Currarino triad: Anorectal malformation, sacral bony abnormality, and presacral mass—A review of 11 cases☆☆☆

Abstract 

Currarino et al, in 1981, described an association of a congenital anorectal stenosis, or another type of low anorectal malformation, an anterior sacral defect, and presacral mass. Eleven patients with this anomaly were treated at the Department of Pediatric Surgery, Seoul National University Children's Hospital from 1984 to 1995. Among these patients, low-type imperforate anus (IA) was seen in three cases and anorectal stenosis was present in eight cases.

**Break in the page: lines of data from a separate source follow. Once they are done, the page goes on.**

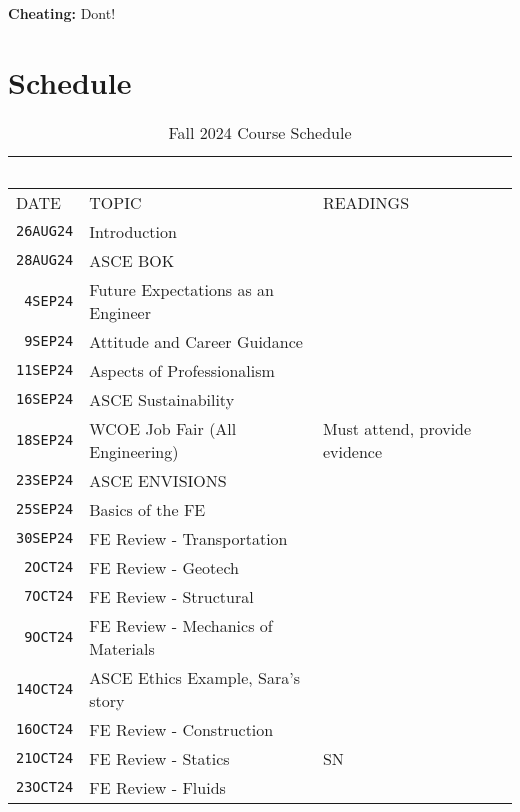 \documentclass[12pt]{article}
\begin{document}
\textbf{Cheating:} Dont!


\clearpage
\section*{Schedule}
\begin{table}[ht!]
   \centering
   \caption{Fall 2024 Course Schedule}
   \begin{tabular}{p{0.5in}p{3.0in}p{3.0in}} 
   ~ & ~ & ~  \\
\hline
DATE & TOPIC & READINGS  \\
\hline
\texttt{26AUG24} & Introduction &   \\ %
\texttt{28AUG24} & ASCE BOK &  \\ %
\texttt{~4SEP24} & Future Expectations as an Engineer & \\ %
\texttt{~9SEP24} & Attitude and Career Guidance &  \\ %
\texttt{11SEP24} & Aspects of Professionalism   &  \\ %
\texttt{16SEP24} & ASCE Sustainability & \\ %
\texttt{18SEP24} & WCOE Job Fair (All Engineering)   & Must attend, provide evidence\\ %
\texttt{23SEP24} & ASCE ENVISIONS &  \\ %
\texttt{25SEP24} & Basics of the FE &   \\  %
\texttt{30SEP24} & FE Review - Transportation &  \\ %
\texttt{~2OCT24} & FE Review - Geotech & \\ %
\texttt{~7OCT24} & FE Review - Structural & \\ %
\texttt{~9OCT24} & FE Review - Mechanics of Materials &  \\  %
\texttt{14OCT24} & ASCE Ethics Example, Sara's story  & \\ %
\texttt{16OCT24} & FE Review - Construction &  \\ %
\texttt{21OCT24} & FE Review - Statics  & SN \\ %
\texttt{23OCT24} & FE Review - Fluids & \\ %

\end{tabular}
\end{table}
\end{document}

Presacral masses included seven teratomas, two meningoceles, one dermoid cyst, and one enteric cyst with dermoid cyst. All had a deformed sacrum. Among the eight with anorectal stenoses, posterior sagittal anorectoplasty (PSARP) with diverting colostomy was performed in seven cases, and repeated rectal dilatation was performed in one case. Among the three low-type IA, anoplasty was performed in two cases and PSARP was performed in one case. Although PSARP is a safe and satisfactory method facilitating the excision of the presacral mass, in meningoceles the repair should be performed before correction of anorectal malformation because of the risk of meningitis that can occur when surgeries are done simultaneously. In two cases, untethering of a tethered spinal cord was performed. All patients are continent. Because the incidence of Currarino triad is high when there is an anorectal stenosis (38% in the present series), the Currarino triad should be suspected in anorectal stenosis. Magnetic resonance imaging is a preferred diagnostic method because the incidence of association of tethered cord in this triad is high (18% in the present series).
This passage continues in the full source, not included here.